今日の戯言・第十夜

こんな夢を見た。ある夕方一人の女が不意に水菓子屋の店先に立った。身分のある人と見えて立派な服装をしている。そこで大事なパナマの帽子を脱って丁寧に挨拶をしたら、女は籠詰の一番大きいのを提げて見て、大変重い事と云った。ではお宅まで持って参りましょうと云って、女といっしょに水菓子屋を出、電車へ乗って山へ行った。電車を下りると非常に広い原で、どこを見廻しても青い草ばかり生えていた。女といっしょに草の上を歩いて行くと、急に絶壁の天辺へ出た。その時女が、ここから飛び込んで御覧なさいと云った。底を覗いて見ると切岸は見えるが底は見えない。私はまたパナマの帽子を脱いで再三辞退した。すると女が、もし思い切って飛び込まなければ、豚に舐められますが好うござんすかと聞いた。そして豚が一匹鼻を鳴らして来た。私は仕方なしに持っていた洋杖で、豚の鼻頭を打った。豚は晴れのちぐうと云いながら絶壁の下へ落ちて行った。するとまた一匹の豚が大きな鼻を擦りつけに来た。
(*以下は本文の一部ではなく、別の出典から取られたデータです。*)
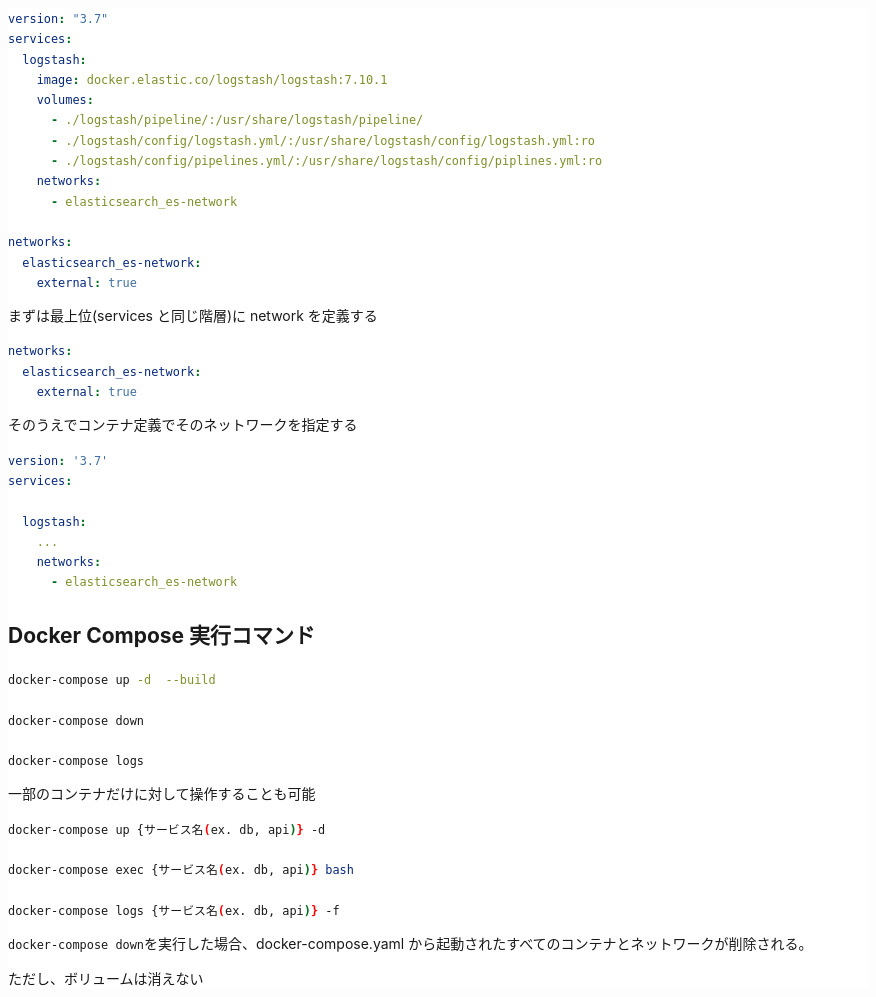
```yaml
version: "3.7"
services:
  logstash:
    image: docker.elastic.co/logstash/logstash:7.10.1
    volumes:
      - ./logstash/pipeline/:/usr/share/logstash/pipeline/
      - ./logstash/config/logstash.yml/:/usr/share/logstash/config/logstash.yml:ro
      - ./logstash/config/pipelines.yml/:/usr/share/logstash/config/piplines.yml:ro
    networks:
      - elasticsearch_es-network

networks:
  elasticsearch_es-network:
    external: true
```

まずは最上位(services と同じ階層)に network を定義する

```yaml
networks:
  elasticsearch_es-network:
    external: true
```

そのうえでコンテナ定義でそのネットワークを指定する

```yaml
version: '3.7'
services:

  logstash:
    ...
    networks:
      - elasticsearch_es-network
```

## Docker Compose 実行コマンド

```bash
docker-compose up -d  --build

docker-compose down

docker-compose logs
```

一部のコンテナだけに対して操作することも可能

```bash
docker-compose up {サービス名(ex. db, api)} -d

docker-compose exec {サービス名(ex. db, api)} bash

docker-compose logs {サービス名(ex. db, api)} -f
```

`docker-compose down`を実行した場合、docker-compose.yaml から起動されたすべてのコンテナとネットワークが削除される。

ただし、ボリュームは消えない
私はやむをえずまた洋杖を振り上げた。豚はぐうと鳴いてまた真逆様に穴の底へ転げ込んだ。するとまた一匹あらわれた。この時私はふと気がついて向うを見ると、遥かの青草原の尽きる辺から幾万匹か数え切れぬ豚が、群をなして一直線に、この絶壁の上に立っている私を目懸けて鼻を鳴らしてくる。私はうんざりしてからこう思った。「ハンニバルかよ」 女は何時の間にか、魚の捕獲用の掌一面にトゲが生えている手袋でウツボを掴んでいた。片方の手でウツボの頭の後ろを掴んだまま、女はもう片方の手で私の顎を力任せに開かせようと努力していたが、私は女に足払いを掛け軽く振り払った。そして倒れた女からウツボを奪い取り、「ウツボ獲ったどー!」と叫びながら頭上にかざすと、そのまま崖下に放り捨てて、「映画でマーゴを削っちゃったから、話がおかしくなったのよ」と呟く女を尻目に家へ戻ってきた。健さんは私の話をここまで聴いて、だからあんまり女を見るのは善くないよと云った。自分ももっともだと思った。けれども健さんは私のパナマの帽子が貰いたいと云っていた。それにムッとした私は健さんを無理やり例の絶壁の天辺まで連れてきた。崖下には件の転げ落ちた豚がぐうぐうと喧しい。構わず私は健さんを車椅子に乗せ、まだそこにいた女にこう云った。「コーデル、突き落とせ、私のせいにしろ」 健さんは助かるまい。パナマは私のものである。つーか『〜ライジング』もそうだったけど、映画版って原作の重要なとこ削っちゃいますわよね。